(Stored data entries)
────────────────

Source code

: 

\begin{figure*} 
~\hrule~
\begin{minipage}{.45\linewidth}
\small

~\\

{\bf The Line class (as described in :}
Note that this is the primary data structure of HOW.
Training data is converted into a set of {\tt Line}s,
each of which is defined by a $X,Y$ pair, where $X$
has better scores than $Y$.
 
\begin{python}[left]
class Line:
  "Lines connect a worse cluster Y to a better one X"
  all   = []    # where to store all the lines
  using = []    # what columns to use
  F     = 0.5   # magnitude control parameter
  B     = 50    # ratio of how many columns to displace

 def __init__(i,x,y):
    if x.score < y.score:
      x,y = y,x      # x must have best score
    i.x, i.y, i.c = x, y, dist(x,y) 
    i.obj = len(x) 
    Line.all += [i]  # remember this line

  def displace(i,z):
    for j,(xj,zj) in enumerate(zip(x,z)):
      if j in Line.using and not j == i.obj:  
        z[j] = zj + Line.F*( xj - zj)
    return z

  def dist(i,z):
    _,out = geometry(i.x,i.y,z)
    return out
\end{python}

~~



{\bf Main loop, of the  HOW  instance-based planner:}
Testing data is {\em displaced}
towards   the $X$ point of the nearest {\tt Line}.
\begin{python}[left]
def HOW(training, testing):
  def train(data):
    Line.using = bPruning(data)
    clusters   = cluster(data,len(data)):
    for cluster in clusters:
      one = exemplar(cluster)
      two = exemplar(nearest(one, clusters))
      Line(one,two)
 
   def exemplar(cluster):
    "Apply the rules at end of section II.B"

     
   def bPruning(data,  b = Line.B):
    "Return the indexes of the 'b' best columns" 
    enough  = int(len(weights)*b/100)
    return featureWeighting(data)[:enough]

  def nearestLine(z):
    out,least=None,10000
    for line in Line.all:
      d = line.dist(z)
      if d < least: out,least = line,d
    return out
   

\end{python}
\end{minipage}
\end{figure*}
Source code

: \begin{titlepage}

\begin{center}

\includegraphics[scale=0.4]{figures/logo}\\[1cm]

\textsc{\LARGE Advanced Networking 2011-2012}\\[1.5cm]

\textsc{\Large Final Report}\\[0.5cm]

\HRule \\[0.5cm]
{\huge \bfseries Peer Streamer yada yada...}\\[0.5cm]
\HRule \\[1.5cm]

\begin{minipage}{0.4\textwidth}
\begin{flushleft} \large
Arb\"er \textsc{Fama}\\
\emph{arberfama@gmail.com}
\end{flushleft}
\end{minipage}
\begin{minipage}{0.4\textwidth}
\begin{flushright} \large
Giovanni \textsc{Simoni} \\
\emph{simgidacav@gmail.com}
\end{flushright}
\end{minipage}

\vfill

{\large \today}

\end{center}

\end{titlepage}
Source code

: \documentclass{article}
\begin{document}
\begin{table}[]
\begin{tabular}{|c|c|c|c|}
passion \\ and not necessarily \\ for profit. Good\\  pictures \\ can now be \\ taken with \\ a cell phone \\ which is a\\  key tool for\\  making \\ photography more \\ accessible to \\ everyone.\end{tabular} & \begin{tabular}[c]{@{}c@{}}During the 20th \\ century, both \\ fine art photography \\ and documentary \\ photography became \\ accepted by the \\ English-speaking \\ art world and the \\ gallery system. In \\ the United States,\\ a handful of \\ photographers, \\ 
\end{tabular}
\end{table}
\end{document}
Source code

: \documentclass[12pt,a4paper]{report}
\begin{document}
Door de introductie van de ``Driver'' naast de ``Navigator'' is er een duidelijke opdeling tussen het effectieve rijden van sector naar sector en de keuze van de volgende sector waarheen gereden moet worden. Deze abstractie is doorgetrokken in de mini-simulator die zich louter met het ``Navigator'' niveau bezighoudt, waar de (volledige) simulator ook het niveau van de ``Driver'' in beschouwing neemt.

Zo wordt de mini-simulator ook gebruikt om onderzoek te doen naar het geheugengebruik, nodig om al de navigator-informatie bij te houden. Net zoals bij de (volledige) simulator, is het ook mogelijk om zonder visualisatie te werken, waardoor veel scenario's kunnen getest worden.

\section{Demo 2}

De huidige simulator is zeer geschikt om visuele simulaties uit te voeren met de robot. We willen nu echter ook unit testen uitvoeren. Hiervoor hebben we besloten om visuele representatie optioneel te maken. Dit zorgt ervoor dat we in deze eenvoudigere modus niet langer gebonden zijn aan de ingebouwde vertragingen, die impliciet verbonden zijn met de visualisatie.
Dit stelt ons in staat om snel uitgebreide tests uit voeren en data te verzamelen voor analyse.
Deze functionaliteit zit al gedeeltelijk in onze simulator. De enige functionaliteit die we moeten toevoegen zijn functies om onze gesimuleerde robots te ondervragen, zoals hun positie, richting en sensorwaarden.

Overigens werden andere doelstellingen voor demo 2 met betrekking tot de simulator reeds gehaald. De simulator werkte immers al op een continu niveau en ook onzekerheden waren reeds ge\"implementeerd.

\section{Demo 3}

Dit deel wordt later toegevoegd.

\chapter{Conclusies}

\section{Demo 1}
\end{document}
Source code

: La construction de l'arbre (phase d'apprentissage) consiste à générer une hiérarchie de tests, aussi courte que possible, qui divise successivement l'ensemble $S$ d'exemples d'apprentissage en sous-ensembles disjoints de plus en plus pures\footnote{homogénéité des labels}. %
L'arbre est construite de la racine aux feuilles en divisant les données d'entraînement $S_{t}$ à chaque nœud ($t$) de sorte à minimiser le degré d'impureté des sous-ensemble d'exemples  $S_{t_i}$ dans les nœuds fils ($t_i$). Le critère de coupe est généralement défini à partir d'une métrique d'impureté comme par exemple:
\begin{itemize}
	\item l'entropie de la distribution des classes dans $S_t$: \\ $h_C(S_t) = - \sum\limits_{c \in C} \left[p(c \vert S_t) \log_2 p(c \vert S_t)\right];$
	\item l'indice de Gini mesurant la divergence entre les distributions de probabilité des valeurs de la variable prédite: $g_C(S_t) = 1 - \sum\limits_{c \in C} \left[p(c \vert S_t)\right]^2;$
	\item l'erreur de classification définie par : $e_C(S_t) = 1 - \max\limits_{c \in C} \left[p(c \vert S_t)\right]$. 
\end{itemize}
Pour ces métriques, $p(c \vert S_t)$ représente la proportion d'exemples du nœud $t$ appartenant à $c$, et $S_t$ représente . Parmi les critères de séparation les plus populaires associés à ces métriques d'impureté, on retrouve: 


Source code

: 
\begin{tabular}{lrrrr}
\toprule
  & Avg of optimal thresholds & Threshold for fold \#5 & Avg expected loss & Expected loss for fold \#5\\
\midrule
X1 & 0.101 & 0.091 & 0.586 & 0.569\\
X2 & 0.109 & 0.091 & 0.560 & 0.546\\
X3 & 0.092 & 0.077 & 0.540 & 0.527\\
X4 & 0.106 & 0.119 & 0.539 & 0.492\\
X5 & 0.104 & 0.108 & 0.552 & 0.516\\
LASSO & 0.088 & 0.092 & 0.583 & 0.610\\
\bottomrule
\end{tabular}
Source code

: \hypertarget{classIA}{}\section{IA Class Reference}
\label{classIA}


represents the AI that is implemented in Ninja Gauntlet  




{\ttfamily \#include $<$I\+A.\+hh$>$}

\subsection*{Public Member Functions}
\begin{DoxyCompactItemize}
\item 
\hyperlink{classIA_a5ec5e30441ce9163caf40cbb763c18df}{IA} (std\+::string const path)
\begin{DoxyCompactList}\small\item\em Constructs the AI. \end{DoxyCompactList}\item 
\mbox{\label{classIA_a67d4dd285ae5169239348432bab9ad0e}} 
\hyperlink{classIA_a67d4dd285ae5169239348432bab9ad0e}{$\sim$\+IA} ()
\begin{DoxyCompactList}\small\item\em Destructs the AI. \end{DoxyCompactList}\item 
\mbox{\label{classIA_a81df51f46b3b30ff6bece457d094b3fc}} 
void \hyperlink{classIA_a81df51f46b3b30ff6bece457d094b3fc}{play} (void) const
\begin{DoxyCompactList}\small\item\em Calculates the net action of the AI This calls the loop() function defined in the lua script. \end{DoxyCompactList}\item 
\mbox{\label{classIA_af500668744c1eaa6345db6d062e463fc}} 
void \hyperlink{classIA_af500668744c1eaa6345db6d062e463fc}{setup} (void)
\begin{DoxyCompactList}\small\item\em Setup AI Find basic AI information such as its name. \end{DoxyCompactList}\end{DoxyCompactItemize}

────────────────

**ASSIGNED TASK**
The lines above that hold the word "exemplar" are the ones to copy.

**EXERCISE RESPONSE**
      one = exemplar(cluster)
      two = exemplar(nearest(one, clusters))
   def exemplar(cluster):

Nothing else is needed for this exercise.